→ ASSIGNED TASK: Identify and copy all lines of the material where the string "part" is found.

-.-.-

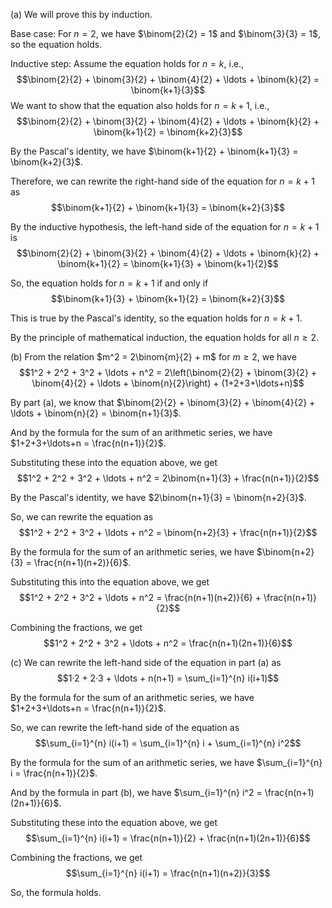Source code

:  (a) We will prove this by induction.

Base case: For $n=2$, we have $\binom{2}{2} = 1$ and $\binom{3}{3} = 1$, so the equation holds.

Inductive step: Assume the equation holds for $n=k$, i.e.,
$$\binom{2}{2} + \binom{3}{2} + \binom{4}{2} + \ldots + \binom{k}{2} = \binom{k+1}{3}$$
We want to show that the equation also holds for $n=k+1$, i.e.,
$$\binom{2}{2} + \binom{3}{2} + \binom{4}{2} + \ldots + \binom{k}{2} + \binom{k+1}{2} = \binom{k+2}{3}$$

By the Pascal's identity, we have $\binom{k+1}{2} + \binom{k+1}{3} = \binom{k+2}{3}$.

Therefore, we can rewrite the right-hand side of the equation for $n=k+1$ as
$$\binom{k+1}{2} + \binom{k+1}{3} = \binom{k+2}{3}$$

By the inductive hypothesis, the left-hand side of the equation for $n=k+1$ is
$$\binom{2}{2} + \binom{3}{2} + \binom{4}{2} + \ldots + \binom{k}{2} + \binom{k+1}{2} = \binom{k+1}{3} + \binom{k+1}{2}$$

So, the equation holds for $n=k+1$ if and only if
$$\binom{k+1}{3} + \binom{k+1}{2} = \binom{k+2}{3}$$

This is true by the Pascal's identity, so the equation holds for $n=k+1$.

By the principle of mathematical induction, the equation holds for all $n \geq 2$.

(b) From the relation $m^2 = 2\binom{m}{2} + m$ for $m \geq 2$, we have
$$1^2 + 2^2 + 3^2 + \ldots + n^2 = 2\left(\binom{2}{2} + \binom{3}{2} + \binom{4}{2} + \ldots + \binom{n}{2}\right) + (1+2+3+\ldots+n)$$

By part (a), we know that $\binom{2}{2} + \binom{3}{2} + \binom{4}{2} + \ldots + \binom{n}{2} = \binom{n+1}{3}$.

And by the formula for the sum of an arithmetic series, we have $1+2+3+\ldots+n = \frac{n(n+1)}{2}$.

Substituting these into the equation above, we get
$$1^2 + 2^2 + 3^2 + \ldots + n^2 = 2\binom{n+1}{3} + \frac{n(n+1)}{2}$$

By the Pascal's identity, we have $2\binom{n+1}{3} = \binom{n+2}{3}$.

So, we can rewrite the equation as
$$1^2 + 2^2 + 3^2 + \ldots + n^2 = \binom{n+2}{3} + \frac{n(n+1)}{2}$$

By the formula for the sum of an arithmetic series, we have $\binom{n+2}{3} = \frac{n(n+1)(n+2)}{6}$.

Substituting this into the equation above, we get
$$1^2 + 2^2 + 3^2 + \ldots + n^2 = \frac{n(n+1)(n+2)}{6} + \frac{n(n+1)}{2}$$

Combining the fractions, we get
$$1^2 + 2^2 + 3^2 + \ldots + n^2 = \frac{n(n+1)(2n+1)}{6}$$

(c) We can rewrite the left-hand side of the equation in part (a) as
$$1·2 + 2·3 + \ldots + n(n+1) = \sum_{i=1}^{n} i(i+1)$$

By the formula for the sum of an arithmetic series, we have $1+2+3+\ldots+n = \frac{n(n+1)}{2}$.

So, we can rewrite the left-hand side of the equation as
$$\sum_{i=1}^{n} i(i+1) = \sum_{i=1}^{n} i + \sum_{i=1}^{n} i^2$$

By the formula for the sum of an arithmetic series, we have $\sum_{i=1}^{n} i = \frac{n(n+1)}{2}$.

And by the formula in part (b), we have $\sum_{i=1}^{n} i^2 = \frac{n(n+1)(2n+1)}{6}$.

Substituting these into the equation above, we get
$$\sum_{i=1}^{n} i(i+1) = \frac{n(n+1)}{2} + \frac{n(n+1)(2n+1)}{6}$$

Combining the fractions, we get
$$\sum_{i=1}^{n} i(i+1) = \frac{n(n+1)(n+2)}{3}$$

So, the formula holds.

-.-.-

→ EXERCISE RESULT:
By part (a), we know that $\binom{2}{2} + \binom{3}{2} + \binom{4}{2} + \ldots + \binom{n}{2} = \binom{n+1}{3}$.
(c) We can rewrite the left-hand side of the equation in part (a) as
And by the formula in part (b), we have $\sum_{i=1}^{n} i^2 = \frac{n(n+1)(2n+1)}{6}$.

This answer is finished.